In a similar vein, more than 70 percent of the Episcopal Church’s general assembly passed a resolution affirming “that God has called and may call” gay and lesbian people “to any ordained ministry in the Episcopal Church,” and empowered the church’s liturgical commission to develop rites for blessing same-gender relationships that are “characterized by fidelity, monogamy, mutual affection and respect, careful, honest communication, and the holy love which enables those in such relationships to see in each other the image of God,” according to the convention documents.

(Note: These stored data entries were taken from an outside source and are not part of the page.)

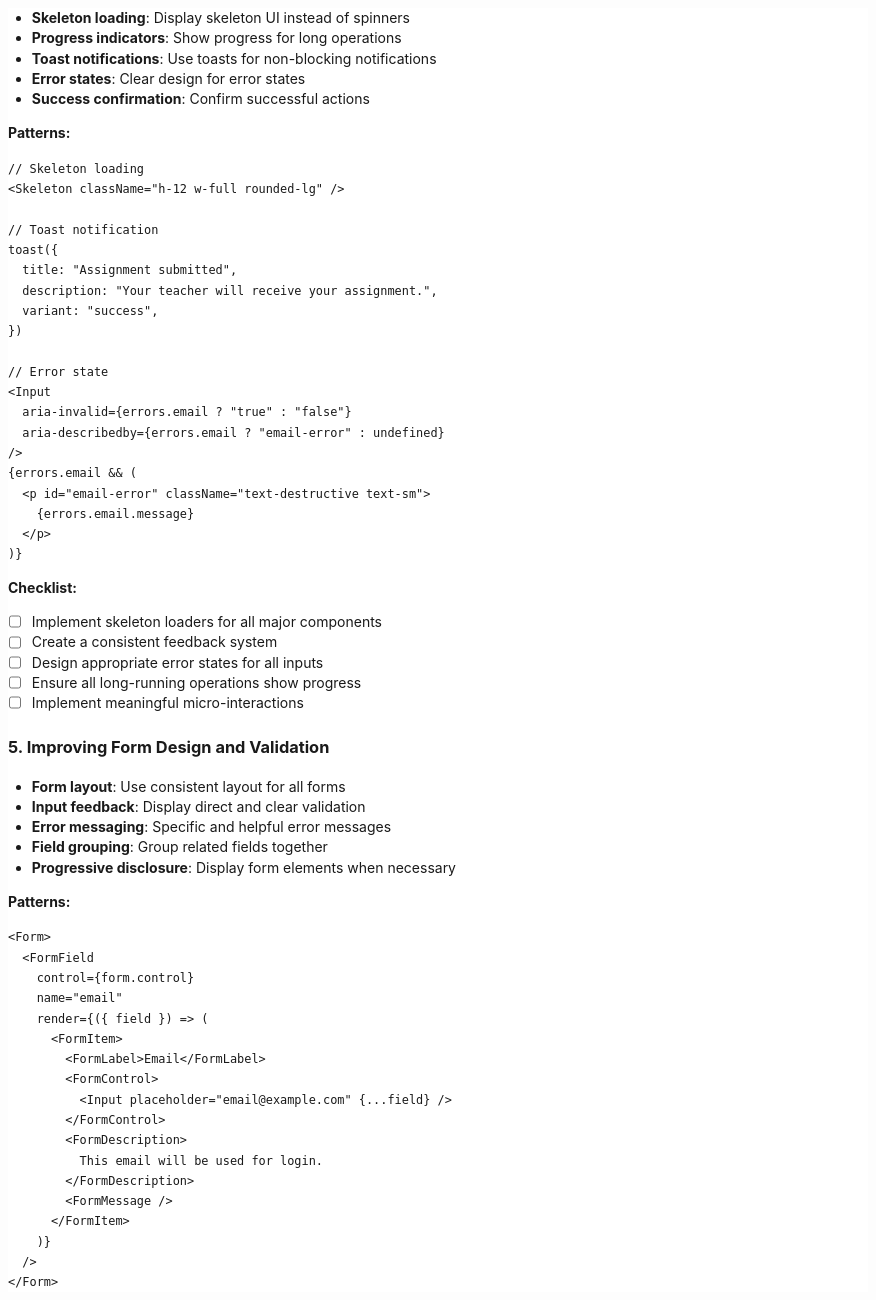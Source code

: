 - **Skeleton loading**: Display skeleton UI instead of spinners
- **Progress indicators**: Show progress for long operations
- **Toast notifications**: Use toasts for non-blocking notifications
- **Error states**: Clear design for error states
- **Success confirmation**: Confirm successful actions

**Patterns:**
```tsx
// Skeleton loading
<Skeleton className="h-12 w-full rounded-lg" />

// Toast notification
toast({
  title: "Assignment submitted",
  description: "Your teacher will receive your assignment.",
  variant: "success",
})

// Error state
<Input 
  aria-invalid={errors.email ? "true" : "false"}
  aria-describedby={errors.email ? "email-error" : undefined}
/>
{errors.email && (
  <p id="email-error" className="text-destructive text-sm">
    {errors.email.message}
  </p>
)}
```

**Checklist:**
- [ ] Implement skeleton loaders for all major components
- [ ] Create a consistent feedback system
- [ ] Design appropriate error states for all inputs
- [ ] Ensure all long-running operations show progress
- [ ] Implement meaningful micro-interactions

### 5. Improving Form Design and Validation

- **Form layout**: Use consistent layout for all forms
- **Input feedback**: Display direct and clear validation
- **Error messaging**: Specific and helpful error messages
- **Field grouping**: Group related fields together
- **Progressive disclosure**: Display form elements when necessary

**Patterns:**
```tsx
<Form>
  <FormField
    control={form.control}
    name="email"
    render={({ field }) => (
      <FormItem>
        <FormLabel>Email</FormLabel>
        <FormControl>
          <Input placeholder="email@example.com" {...field} />
        </FormControl>
        <FormDescription>
          This email will be used for login.
        </FormDescription>
        <FormMessage />
      </FormItem>
    )}
  />
</Form>
```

Prior to this vote, the Episcopal Church had put a hold on ordaining gay or lesbian clergy as bishops out of deference to the worldwide Anglican Communion. Now, “the constitution and canons of the Episcopal Church are clear about who may be ordained” at every level, Episcopal Bishop John Bryson Chane told Sojourners. “The ordination process does not permit discrimination based on age, sex, or sexual orientation.”